Mais mi-avril, quand il a ouvert son blog, son monde a explosé. D’abord par l’imbattable modestie de son petit site, sobrement intitulé « d’une largeur d’esprit du ciel jusqu’à la Terre ». Puis par son objectif avoué, « promouvoir la renaissance de la nation et restaurer les fastes des Han et des Tang » – rien que cela.

Sans parler de « LA » photo : sur fonds d’étoiles et de jeunes pionniers, dans son bureau de général en chef, Huang Yibo étudiait sérieusement un document politique, sur la juste ligne à faire observer par les enfants sous ses ordres… C’en était trop : en quelques semaines, le blog reçut 1,2millions de clics et plus de 1000 commentaires, plus indignés qu’admiratifs. Où étaient le football, le roller, les 400 coups ?

Ce gamin, n’était-ce pas une image paroxystique de l’idéal du Parti tel que vu par lui-même ? En aucun cas il n’était un exemple à suivre pour la vraie jeunesse. Les uns dénonçaient l’arrogance naïve. D’autres, la mystification de parents vivant par procuration et d’autres encore, une manipulation venue de plus haut, pour soutenir un leader dans le chambardement national des promotions en cours.

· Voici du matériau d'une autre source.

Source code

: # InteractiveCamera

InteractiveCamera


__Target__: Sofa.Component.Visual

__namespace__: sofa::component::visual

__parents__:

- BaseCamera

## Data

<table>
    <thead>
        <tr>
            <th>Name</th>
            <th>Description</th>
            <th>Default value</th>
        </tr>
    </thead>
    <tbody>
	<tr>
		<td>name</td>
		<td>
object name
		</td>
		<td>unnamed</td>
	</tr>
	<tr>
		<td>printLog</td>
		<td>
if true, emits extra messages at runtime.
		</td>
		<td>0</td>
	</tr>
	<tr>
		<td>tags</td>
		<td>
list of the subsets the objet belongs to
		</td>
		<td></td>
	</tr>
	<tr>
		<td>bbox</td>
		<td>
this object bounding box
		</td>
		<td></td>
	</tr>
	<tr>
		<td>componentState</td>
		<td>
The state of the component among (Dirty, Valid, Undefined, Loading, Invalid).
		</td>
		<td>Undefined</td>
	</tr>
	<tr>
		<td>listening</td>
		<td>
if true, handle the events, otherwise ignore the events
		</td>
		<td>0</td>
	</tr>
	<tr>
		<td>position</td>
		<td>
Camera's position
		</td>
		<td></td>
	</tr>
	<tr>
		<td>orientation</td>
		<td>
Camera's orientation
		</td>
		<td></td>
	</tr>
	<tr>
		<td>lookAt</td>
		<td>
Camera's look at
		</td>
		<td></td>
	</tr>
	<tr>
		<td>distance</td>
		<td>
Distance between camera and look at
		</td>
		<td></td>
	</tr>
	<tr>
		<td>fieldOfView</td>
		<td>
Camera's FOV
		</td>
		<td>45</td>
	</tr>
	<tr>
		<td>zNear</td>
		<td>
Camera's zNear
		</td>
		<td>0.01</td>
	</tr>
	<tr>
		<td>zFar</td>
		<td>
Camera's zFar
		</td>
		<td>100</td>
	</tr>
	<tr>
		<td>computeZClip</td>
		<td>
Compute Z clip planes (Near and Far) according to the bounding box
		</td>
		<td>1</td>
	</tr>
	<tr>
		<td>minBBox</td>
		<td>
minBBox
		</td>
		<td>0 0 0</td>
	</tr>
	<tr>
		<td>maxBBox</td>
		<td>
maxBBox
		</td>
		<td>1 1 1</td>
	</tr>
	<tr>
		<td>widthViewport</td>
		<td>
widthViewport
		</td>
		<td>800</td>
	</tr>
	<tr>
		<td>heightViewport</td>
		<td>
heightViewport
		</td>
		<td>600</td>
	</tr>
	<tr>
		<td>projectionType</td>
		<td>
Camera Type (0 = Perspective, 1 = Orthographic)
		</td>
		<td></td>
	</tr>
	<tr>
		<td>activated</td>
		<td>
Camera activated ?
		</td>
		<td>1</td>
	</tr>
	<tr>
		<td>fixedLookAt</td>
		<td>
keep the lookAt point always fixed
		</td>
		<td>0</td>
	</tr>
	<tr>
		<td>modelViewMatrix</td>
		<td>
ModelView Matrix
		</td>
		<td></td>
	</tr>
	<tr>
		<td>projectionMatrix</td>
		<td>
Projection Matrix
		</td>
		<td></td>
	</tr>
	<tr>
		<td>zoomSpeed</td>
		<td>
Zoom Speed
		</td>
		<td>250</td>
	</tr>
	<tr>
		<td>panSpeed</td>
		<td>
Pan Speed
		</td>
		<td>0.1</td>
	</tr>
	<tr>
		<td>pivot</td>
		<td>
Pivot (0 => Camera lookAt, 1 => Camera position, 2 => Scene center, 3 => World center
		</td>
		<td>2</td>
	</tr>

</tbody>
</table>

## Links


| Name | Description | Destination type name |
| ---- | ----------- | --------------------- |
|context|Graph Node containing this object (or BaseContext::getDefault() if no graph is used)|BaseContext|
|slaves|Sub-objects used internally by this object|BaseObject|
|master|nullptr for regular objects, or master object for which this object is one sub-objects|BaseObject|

Un bloggeur au moins exprima une pitié sincère pour ce jeune poussé dans ce piège du « lǎo qì héng qiū » (老气横秋, « jouer l’air de vieillesse dans l’automne de la vie ») : contraint à jouer aux vieux, servir de mascotte, sans se rendre compte qu’à ce marché de dupe, c’était ses plus belles années, sa vie entière peut-être qu’on lui confisquait.

Face au tollé général, ses parents finirent par faire fermer le blog le 03/05 – mais le mal était fait – depuis longtemps.